# Supplied data:
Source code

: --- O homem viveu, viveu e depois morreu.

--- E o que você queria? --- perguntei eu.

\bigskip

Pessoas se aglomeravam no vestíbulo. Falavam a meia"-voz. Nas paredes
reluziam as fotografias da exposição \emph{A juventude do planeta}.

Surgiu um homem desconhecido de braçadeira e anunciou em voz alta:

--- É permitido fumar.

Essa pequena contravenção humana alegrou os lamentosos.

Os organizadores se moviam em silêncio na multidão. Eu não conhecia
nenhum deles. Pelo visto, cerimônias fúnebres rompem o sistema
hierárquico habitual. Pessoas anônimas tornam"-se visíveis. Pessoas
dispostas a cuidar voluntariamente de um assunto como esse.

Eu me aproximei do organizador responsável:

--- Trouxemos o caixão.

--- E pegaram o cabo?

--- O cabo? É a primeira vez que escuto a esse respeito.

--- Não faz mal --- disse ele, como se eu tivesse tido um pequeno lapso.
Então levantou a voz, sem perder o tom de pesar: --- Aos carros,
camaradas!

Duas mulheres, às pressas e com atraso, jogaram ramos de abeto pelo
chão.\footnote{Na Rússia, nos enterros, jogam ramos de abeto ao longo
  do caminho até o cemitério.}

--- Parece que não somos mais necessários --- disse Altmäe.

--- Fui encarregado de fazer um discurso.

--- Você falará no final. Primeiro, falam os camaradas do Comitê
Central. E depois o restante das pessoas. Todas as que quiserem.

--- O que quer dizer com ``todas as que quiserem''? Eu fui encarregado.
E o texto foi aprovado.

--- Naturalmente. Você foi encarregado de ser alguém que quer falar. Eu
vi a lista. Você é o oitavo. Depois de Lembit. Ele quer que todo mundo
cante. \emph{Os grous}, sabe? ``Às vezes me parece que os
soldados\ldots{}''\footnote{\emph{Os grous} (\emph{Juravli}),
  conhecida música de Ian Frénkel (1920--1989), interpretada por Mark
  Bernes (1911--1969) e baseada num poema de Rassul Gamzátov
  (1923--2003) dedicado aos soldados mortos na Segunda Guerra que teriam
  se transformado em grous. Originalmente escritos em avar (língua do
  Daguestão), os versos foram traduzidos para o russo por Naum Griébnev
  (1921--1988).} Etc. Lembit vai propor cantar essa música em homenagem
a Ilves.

# Directions:
Every word in the records must appear in your copy exactly as it does above.

# Task result:
Source code

: --- O homem viveu, viveu e depois morreu.

--- E o que você queria? --- perguntei eu.

\bigskip

Pessoas se aglomeravam no vestíbulo. Falavam a meia"-voz. Nas paredes
reluziam as fotografias da exposição \emph{A juventude do planeta}.

Surgiu um homem desconhecido de braçadeira e anunciou em voz alta:

--- É permitido fumar.

Essa pequena contravenção humana alegrou os lamentosos.

Os organizadores se moviam em silêncio na multidão. Eu não conhecia
nenhum deles. Pelo visto, cerimônias fúnebres rompem o sistema
hierárquico habitual. Pessoas anônimas tornam"-se visíveis. Pessoas
dispostas a cuidar voluntariamente de um assunto como esse.

Eu me aproximei do organizador responsável:

--- Trouxemos o caixão.

--- E pegaram o cabo?

--- O cabo? É a primeira vez que escuto a esse respeito.

--- Não faz mal --- disse ele, como se eu tivesse tido um pequeno lapso.
Então levantou a voz, sem perder o tom de pesar: --- Aos carros,
camaradas!

Duas mulheres, às pressas e com atraso, jogaram ramos de abeto pelo
chão.\footnote{Na Rússia, nos enterros, jogam ramos de abeto ao longo
  do caminho até o cemitério.}

--- Parece que não somos mais necessários --- disse Altmäe.

--- Fui encarregado de fazer um discurso.

--- Você falará no final. Primeiro, falam os camaradas do Comitê
Central. E depois o restante das pessoas. Todas as que quiserem.

--- O que quer dizer com ``todas as que quiserem''? Eu fui encarregado.
E o texto foi aprovado.

--- Naturalmente. Você foi encarregado de ser alguém que quer falar. Eu
vi a lista. Você é o oitavo. Depois de Lembit. Ele quer que todo mundo
cante. \emph{Os grous}, sabe? ``Às vezes me parece que os
soldados\ldots{}''\footnote{\emph{Os grous} (\emph{Juravli}),
  conhecida música de Ian Frénkel (1920--1989), interpretada por Mark
  Bernes (1911--1969) e baseada num poema de Rassul Gamzátov
  (1923--2003) dedicado aos soldados mortos na Segunda Guerra que teriam
  se transformado em grous. Originalmente escritos em avar (língua do
  Daguestão), os versos foram traduzidos para o russo por Naum Griébnev
  (1921--1988).} Etc. Lembit vai propor cantar essa música em homenagem
a Ilves.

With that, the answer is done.